Projects

EPR spectroscopy of diamagnetic bio-macromolecules is based on site-directed spin labeling (SDSL). Here, we present a novel labeling strategy for proteins. We developed and synthesized a nitroxide-based spin label that can be ligated to proteins by an inverse-electron-demand Diels-Alder (DAinv) cycloaddition to genetically encoded non-canonical amino acids (ncAA). The nitroxide moiety is shielded by a photoremovable protecting group (PPG) with an attached tetraethylene glycol unit to achieve water solubility. We demonstrate SDSL of two model proteins with the PaNDA (Photoactivatable Nitroxide for DAinv reaction) label. Our strategy features high reaction rates combined with high selectivity, and the possibility to deprotect the nitroxide in E. coli lysate.

Electron paramagnetic resonance spectroscopy in combination with site-directed spin labeling (SDSL) is an important tool to obtain long-range distance restraints for protein structural research. We here study a variety of azide- and alkyne-bearing noncanonical amino acids (ncAA) in terms of protein single- and double-incorporation efficiency via nonsense suppression, metabolic stability, yields of nitroxide labeling via copper-catalyzed [3 + 2] azide–alkyne cycloadditions (CuAAC), and spectroscopic properties in continuous-wave and double electron–electron resonance measurements. We identify para-ethynyl-l-phenylalanine and para-propargyloxy-l-phenylalanine as suitable ncAA for CuAAC-based SDSL that will complement current SDSL approaches, particularly in cases in which essential cysteines of a target protein prevent the use of sulfhydryl-reactive spin labels.

In-cell distance determination by electron paramagnetic resonance (EPR) spectroscopy reveals essential structural information about biomacromolecules under native conditions. We demonstrate that the pulsed EPR technique RIDME (relaxation induced dipolar modulation enhancement) can be utilized for such distance determination. The performance of in-cell RIDME has been assessed at Q-band using stiff molecular rulers labeled with Gd(III)-PyMTA and microinjected into Xenopus laevis oocytes. The overtone coefficients are determined to be the same for protonated aqueous solutions and inside cells. As compared to in-cell DEER (double electron–electron resonance, also abbreviated as PELDOR), in-cell RIDME features approximately 5 times larger modulation depth and does not show artificial broadening in the distance distributions due to the effect of pseudosecular terms.

We report site-directed protein spin labelling via Suzuki–Miyaura coupling of a nitroxide boronic acid label with the genetically encoded amino acid 4-iodo-L-phenylalanine. The resulting spin label bears a rigid biphenyl linkage with lower flexibility than spin label R1. It is suitable to obtain defined electron paramagnetic resonance distance distributions and to report protein–membrane interactions and conformational transitions of α-synuclein.

Site-directed spin labeling (SDSL) in combination with electron paramagnetic resonance (EPR) spectroscopy enables studies of the structure, dynamics, and interactions of proteins in the noncrystalline state. The scope and analytical value of SDSL⁻EPR experiments crucially depends on the employed labeling strategy, with key aspects being labeling chemoselectivity and biocompatibility, as well as stability and spectroscopic properties of the resulting label. The use of genetically encoded noncanonical amino acids (ncAA) is an emerging strategy for SDSL that holds great promise for providing excellent chemoselectivity and potential for experiments in complex biological environments such as living cells. We here give a focused overview of recent advancements in this field and discuss their potentials and challenges for advancing SDSL⁻EPR studies.

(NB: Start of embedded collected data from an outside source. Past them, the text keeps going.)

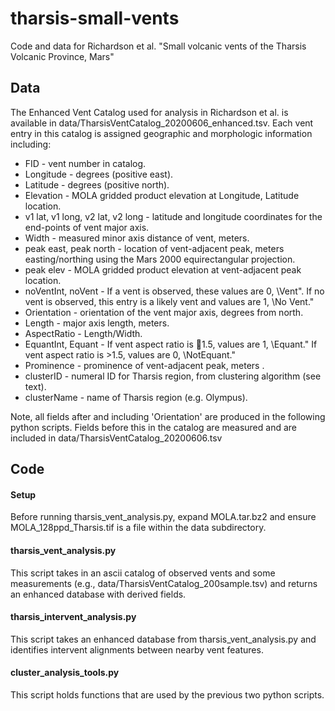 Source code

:# tharsis-small-vents
Code and data for Richardson et al. "Small volcanic vents of the Tharsis Volcanic Province, Mars"

## Data
The Enhanced Vent Catalog used for analysis in Richardson et al. is available in data/TharsisVentCatalog_20200606_enhanced.tsv. Each vent entry in this catalog is assigned geographic and morphologic information including:

 - FID - vent number in catalog.
 - Longitude - degrees (positive east).
 - Latitude - degrees (positive north).
 - Elevation - MOLA gridded product elevation at Longitude, Latitude location.
 - v1 lat, v1 long, v2 lat, v2 long - latitude and longitude coordinates for the end-points of vent major axis.
 - Width - measured minor axis distance of vent, meters.
 - peak east, peak north - location of vent-adjacent peak, meters easting/northing using the Mars 2000 equirectangular projection.
 - peak elev - MOLA gridded product elevation at vent-adjacent peak location.
 - noVentInt, noVent - If a vent is observed, these values are 0, \Vent". If no vent is observed, this entry is a likely vent and values are 1, \No Vent."
 - Orientation - orientation of the vent major axis, degrees from north.
 - Length - major axis length, meters.
 - AspectRatio - Length/Width.
 - EquantInt, Equant - If vent aspect ratio is 1.5, values are 1, \Equant." If vent aspect ratio is >1.5, values are 0, \NotEquant."
 - Prominence - prominence of vent-adjacent peak, meters .
 - clusterID - numeral ID for Tharsis region, from clustering algorithm (see text).
 - clusterName - name of Tharsis region (e.g. Olympus).

Note, all fields after and including 'Orientation' are produced in the following python scripts. Fields before this in the catalog are measured and are included in data/TharsisVentCatalog_20200606.tsv

## Code

#### Setup
Before running tharsis_vent_analysis.py, expand MOLA.tar.bz2 and ensure MOLA_128ppd_Tharsis.tif is a file within the data subdirectory.

#### tharsis_vent_analysis.py
This script takes in an ascii catalog of observed vents and some measurements (e.g., data/TharsisVentCatalog_200sample.tsv) and returns an enhanced database with derived fields.

#### tharsis_intervent_analysis.py
This script takes an enhanced database from tharsis_vent_analysis.py and identifies intervent alignments between nearby vent features.

#### cluster_analysis_tools.py
This script holds functions that are used by the previous two python scripts.
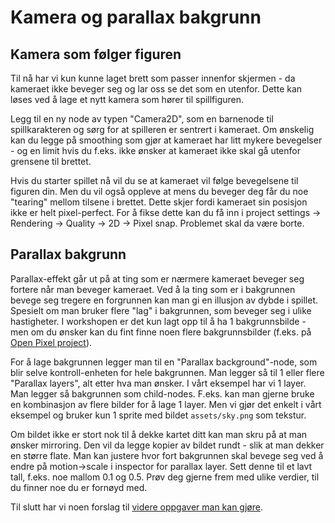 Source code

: # Kamera og parallax bakgrunn

## Kamera som følger figuren

Til nå har vi kun kunne laget brett som passer innenfor skjermen - da kameraet
ikke beveger seg og lar oss se det som en utenfor. Dette kan løses ved å lage
et nytt kamera som hører til spillfiguren.

Legg til en ny node av typen "Camera2D", som en barnenode til spillkarakteren
og sørg for at spilleren er sentrert i kameraet. Om ønskelig kan du legge på
smoothing som gjør at kameraet har litt mykere bevegelser - og en limit hvis du
f.eks. ikke ønsker at kameraet ikke skal gå utenfor grensene til brettet.

Hvis du starter spillet nå vil du se at kameraet vil følge bevegelsene til figuren
din. Men du vil også oppleve at mens du beveger deg får du noe "tearing" mellom
tilsene i brettet. Dette skjer fordi kameraet sin posisjon ikke er helt pixel-perfect.
For å fikse dette kan du få inn i project settings -> Rendering -> Quality -> 2D -> Pixel snap.
Problemet skal da være borte.

## Parallax bakgrunn

Parallax-effekt går ut på at ting som er nærmere kameraet beveger seg fortere
når man beveger kameraet. Ved å la ting som er i bakgrunnen bevege seg tregere
en forgrunnen kan man gi en illusjon av dybde i spillet. Spesielt om man bruker
flere "lag" i bakgrunnen, som beveger seg i ulike hastigheter. I workshopen er
det kun lagt opp til å ha 1 bakgrunnsbilde - men om du ønsker kan du fint finne
noen flere bakgrunnsbilder (f.eks. på [Open Pixel project](https://www.openpixelproject.com/)).

For å lage bakgrunnen legger man til en "Parallax background"-node, som blir selve
kontroll-enheten for hele bakgrunnen. Man legger så til 1 eller flere "Parallax layers", 
alt etter hva man ønsker. I vårt eksempel har vi 1 layer. Man legger så bakgrunnen
som child-nodes. F.eks. kan man gjerne bruke en kombinasjon av flere bilder
for å lage 1 layer. Men vi gjør det enkelt i vårt eksempel og bruker kun 1 sprite
med bildet `assets/sky.png` som tekstur.

Om bildet ikke er stort nok til å dekke kartet ditt kan man skru på at man ønsker
mirroring. Den vil da legge kopier av bildet rundt - slik at man dekker en større flate.
Man kan justere hvor fort bakgrunnen skal bevege seg ved å endre på motion->scale i
inspector for parallax layer. Sett denne til et lavt tall, f.eks. noe mallom 0.1 og 0.5.
Prøv deg gjerne frem med ulike verdier, til du finner noe du er fornøyd med.

Til slutt har vi noen forslag til [videre oppgaver man kan gjøre](07-videre-oppgaver.md). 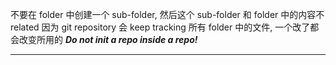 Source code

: 不要在 folder 中创建一个 sub-folder, 然后这个 sub-folder 和 folder 中的内容不 related
因为 git repository 会 keep tracking 所有 folder 中的文件, 一个改了都会改变所用的
___Do not init a repo inside a repo!___
___
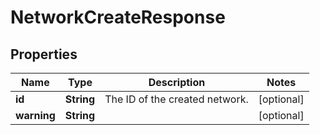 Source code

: 
# NetworkCreateResponse

## Properties
Name | Type | Description | Notes
------------ | ------------- | ------------- | -------------
**id** | **String** | The ID of the created network. |  [optional]
**warning** | **String** |  |  [optional]



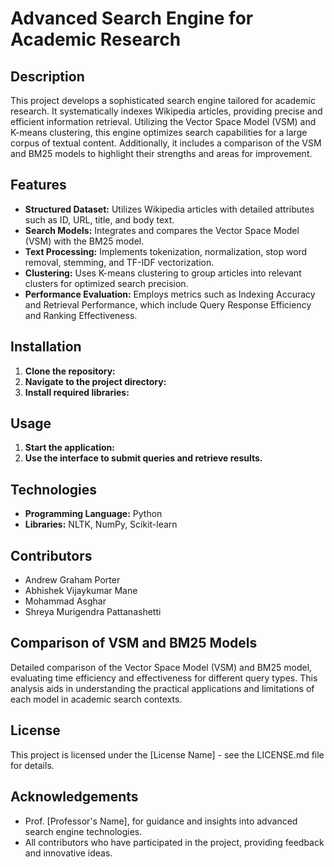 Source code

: # Advanced Search Engine for Academic Research

## Description
This project develops a sophisticated search engine tailored for academic research. It systematically indexes Wikipedia articles, providing precise and efficient information retrieval. Utilizing the Vector Space Model (VSM) and K-means clustering, this engine optimizes search capabilities for a large corpus of textual content. Additionally, it includes a comparison of the VSM and BM25 models to highlight their strengths and areas for improvement.

## Features
- **Structured Dataset:** Utilizes Wikipedia articles with detailed attributes such as ID, URL, title, and body text.
- **Search Models:** Integrates and compares the Vector Space Model (VSM) with the BM25 model.
- **Text Processing:** Implements tokenization, normalization, stop word removal, stemming, and TF-IDF vectorization.
- **Clustering:** Uses K-means clustering to group articles into relevant clusters for optimized search precision.
- **Performance Evaluation:** Employs metrics such as Indexing Accuracy and Retrieval Performance, which include Query Response Efficiency and Ranking Effectiveness.

## Installation
1. **Clone the repository:**
2. **Navigate to the project directory:**
3. **Install required libraries:**

## Usage
1. **Start the application:**
2. **Use the interface to submit queries and retrieve results.**

## Technologies
- **Programming Language:** Python
- **Libraries:** NLTK, NumPy, Scikit-learn

## Contributors
- Andrew Graham Porter
- Abhishek Vijaykumar Mane
- Mohammad Asghar
- Shreya Murigendra Pattanashetti

## Comparison of VSM and BM25 Models
Detailed comparison of the Vector Space Model (VSM) and BM25 model, evaluating time efficiency and effectiveness for different query types. This analysis aids in understanding the practical applications and limitations of each model in academic search contexts.

## License
This project is licensed under the [License Name] - see the LICENSE.md file for details.

## Acknowledgements
- Prof. [Professor's Name], for guidance and insights into advanced search engine technologies.
- All contributors who have participated in the project, providing feedback and innovative ideas.

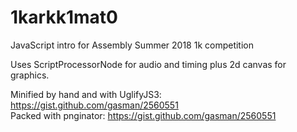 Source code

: # 1karkk1mat0
JavaScript intro for Assembly Summer 2018 1k competition

Uses ScriptProcessorNode for audio and timing plus 2d canvas for graphics.

Minified by hand and with UglifyJS3: https://gist.github.com/gasman/2560551 <br/>
Packed with pnginator: https://gist.github.com/gasman/2560551
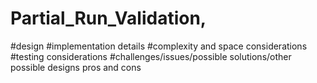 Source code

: # Partial_Run_Validation, 
#design 
#implementation details
#complexity and space considerations
#testing considerations
#challenges/issues/possible solutions/other possible designs pros and cons
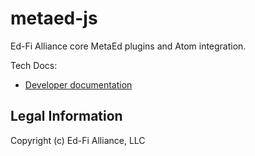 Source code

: # metaed-js

Ed-Fi Alliance core MetaEd plugins and Atom integration.

Tech Docs:

* [Developer documentation](https://techdocs.ed-fi.org/display/EDFIODS/MetaEd)

## Legal Information

Copyright (c) Ed-Fi Alliance, LLC
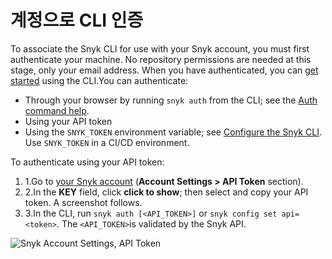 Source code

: # 계정으로 CLI 인증

To associate the Snyk CLI for use with your Snyk account, you must first authenticate your machine. No repository permissions are needed at this stage, only your email address. When you have authenticated, you can [get started](https://docs.snyk.io/snyk-cli/getting-started-with-the-cli) using the CLI.You can authenticate:

* Through your browser by running `snyk auth` from the CLI; see the [Auth command help](https://docs.snyk.io/snyk-cli/commands/auth).
* Using your API token
* Using the `SNYK_TOKEN` environment variable; see [Configure the Snyk CLI](https://docs.snyk.io/snyk-cli/configure-the-snyk-cli). Use `SNYK_TOKEN` in a CI/CD environment.

To authenticate using your API token:

1. 1.Go to [your Snyk account](https://app.snyk.io/account) (**Account Settings > API Token** section).
2. 2.In the **KEY** field, click **click to show**; then select and copy your API token. A screenshot follows.
3. 3.In the CLI, run `snyk auth [<API_TOKEN>]` or `snyk config set api=<token>`. The `<API_TOKEN>`is validated by the Snyk API.

![Snyk Account Settings, API Token](../../.gitbook/assets/spaces\_-MdwVZ6HOZriajCf5nXH\_uploads\_git-blob-0b8b145c9440bf28748591963d82d378b069290d\_API-token-CLI-auth-details-22-01.png)
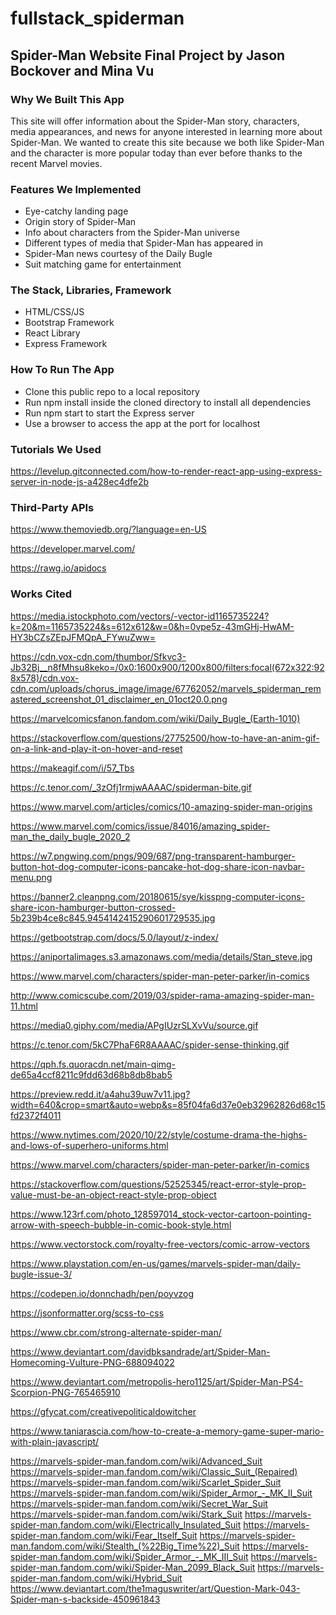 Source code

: # fullstack_spiderman

## Spider-Man Website Final Project by Jason Bockover and Mina Vu

### Why We Built This App

This site will offer information about the Spider-Man story, characters, media appearances, and news for anyone interested in learning more about Spider-Man.
We wanted to create this site because we both like Spider-Man and the character is more popular today than ever before thanks to the recent Marvel movies. 

### Features We Implemented

- Eye-catchy landing page
- Origin story of Spider-Man
- Info about characters from the Spider-Man universe
- Different types of media that Spider-Man has appeared in 
- Spider-Man news courtesy of the Daily Bugle
- Suit matching game for entertainment

### The Stack, Libraries, Framework

- HTML/CSS/JS
- Bootstrap Framework
- React Library
- Express Framework

### How To Run The App

- Clone this public repo to a local repository
- Run npm install inside the cloned directory to install all dependencies
- Run npm start to start the Express server
- Use a browser to access the app at the port for localhost

### Tutorials We Used

https://levelup.gitconnected.com/how-to-render-react-app-using-express-server-in-node-js-a428ec4dfe2b

### Third-Party APIs

https://www.themoviedb.org/?language=en-US

https://developer.marvel.com/

https://rawg.io/apidocs

### Works Cited

https://media.istockphoto.com/vectors/-vector-id1165735224?k=20&m=1165735224&s=612x612&w=0&h=0vpe5z-43mGHj-HwAM-HY3bCZsZEpJFMQpA_FYwuZww=

https://cdn.vox-cdn.com/thumbor/Sfkvc3-Jb32Bj__n8fMhsu8keko=/0x0:1600x900/1200x800/filters:focal(672x322:928x578)/cdn.vox-cdn.com/uploads/chorus_image/image/67762052/marvels_spiderman_remastered_screenshot_01_disclaimer_en_01oct20.0.png

https://marvelcomicsfanon.fandom.com/wiki/Daily_Bugle_(Earth-1010)

https://stackoverflow.com/questions/27752500/how-to-have-an-anim-gif-on-a-link-and-play-it-on-hover-and-reset

https://makeagif.com/i/57_Tbs

https://c.tenor.com/_3zOfj1rmjwAAAAC/spiderman-bite.gif

https://www.marvel.com/articles/comics/10-amazing-spider-man-origins

https://www.marvel.com/comics/issue/84016/amazing_spider-man_the_daily_bugle_2020_2

https://w7.pngwing.com/pngs/909/687/png-transparent-hamburger-button-hot-dog-computer-icons-pancake-hot-dog-share-icon-navbar-menu.png

https://banner2.cleanpng.com/20180615/sye/kisspng-computer-icons-share-icon-hamburger-button-crossed-5b239b4ce8c845.9454142415290601729535.jpg

https://getbootstrap.com/docs/5.0/layout/z-index/

https://aniportalimages.s3.amazonaws.com/media/details/Stan_steve.jpg

https://www.marvel.com/characters/spider-man-peter-parker/in-comics

http://www.comicscube.com/2019/03/spider-rama-amazing-spider-man-11.html

https://media0.giphy.com/media/APgIUzrSLXvVu/source.gif

https://c.tenor.com/5kC7PhaF6R8AAAAC/spider-sense-thinking.gif

https://qph.fs.quoracdn.net/main-qimg-de65a4ccf8211c9fdd63d68b8db8bab5

https://preview.redd.it/a4ahu39uw7v11.jpg?width=640&crop=smart&auto=webp&s=85f04fa6d37e0eb32962826d68c15fd2372f4011

https://www.nytimes.com/2020/10/22/style/costume-drama-the-highs-and-lows-of-superhero-uniforms.html

https://www.marvel.com/characters/spider-man-peter-parker/in-comics

https://stackoverflow.com/questions/52525345/react-error-style-prop-value-must-be-an-object-react-style-prop-object

https://www.123rf.com/photo_128597014_stock-vector-cartoon-pointing-arrow-with-speech-bubble-in-comic-book-style.html

https://www.vectorstock.com/royalty-free-vectors/comic-arrow-vectors

https://www.playstation.com/en-us/games/marvels-spider-man/daily-bugle-issue-3/

https://codepen.io/donnchadh/pen/poyvzog

https://jsonformatter.org/scss-to-css

https://www.cbr.com/strong-alternate-spider-man/

https://www.deviantart.com/davidbksandrade/art/Spider-Man-Homecoming-Vulture-PNG-688094022

https://www.deviantart.com/metropolis-hero1125/art/Spider-Man-PS4-Scorpion-PNG-765465910

https://gfycat.com/creativepoliticaldowitcher

https://www.taniarascia.com/how-to-create-a-memory-game-super-mario-with-plain-javascript/

https://marvels-spider-man.fandom.com/wiki/Advanced_Suit
https://marvels-spider-man.fandom.com/wiki/Classic_Suit_(Repaired)
https://marvels-spider-man.fandom.com/wiki/Scarlet_Spider_Suit
https://marvels-spider-man.fandom.com/wiki/Spider_Armor_-_MK_II_Suit
https://marvels-spider-man.fandom.com/wiki/Secret_War_Suit
https://marvels-spider-man.fandom.com/wiki/Stark_Suit
https://marvels-spider-man.fandom.com/wiki/Electrically_Insulated_Suit
https://marvels-spider-man.fandom.com/wiki/Fear_Itself_Suit
https://marvels-spider-man.fandom.com/wiki/Stealth_(%22Big_Time%22)_Suit
https://marvels-spider-man.fandom.com/wiki/Spider_Armor_-_MK_III_Suit
https://marvels-spider-man.fandom.com/wiki/Spider-Man_2099_Black_Suit
https://marvels-spider-man.fandom.com/wiki/Hybrid_Suit
https://www.deviantart.com/the1maguswriter/art/Question-Mark-043-Spider-man-s-backside-450961843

Nanometric distance measurements with EPR spectroscopy yield crucial information on the structure and interactions of macromolecules in complex systems. The range of suitable spin labels for such measurements was recently expanded with a new class of light-inducible labels: the triplet state of porphyrins. Importantly, accurate distance measurements between a triplet label and a nitroxide have been reported with two distinct light-induced spectroscopy techniques, (light-induced) triplet-nitroxide DEER (LiDEER) and laser-induced magnetic dipole spectroscopy (LaserIMD). In this work, we set out to quantitatively compare the two techniques under equivalent conditions at Q band. Since we find that LiDEER using a rectangular pump pulse does not reach the high modulation depth that can be achieved with LaserIMD, we further explore the possibility of improving the LiDEER experiment with chirp inversion pulses. LiDEER employing a broadband pump pulse results in a drastic improvement of the modulation depth. The relative performance of chirp LiDEER and Laser-IMD in terms of modulation-to-noise ratio is found to depend on the dipolar evolution time: While LaserIMD yields higher modulation-to-noise ratios than LiDEER at short dipolar evolution times (τ=2μs), the high phase memory time of the triplet spins causes the situation to revert at τ=6μs.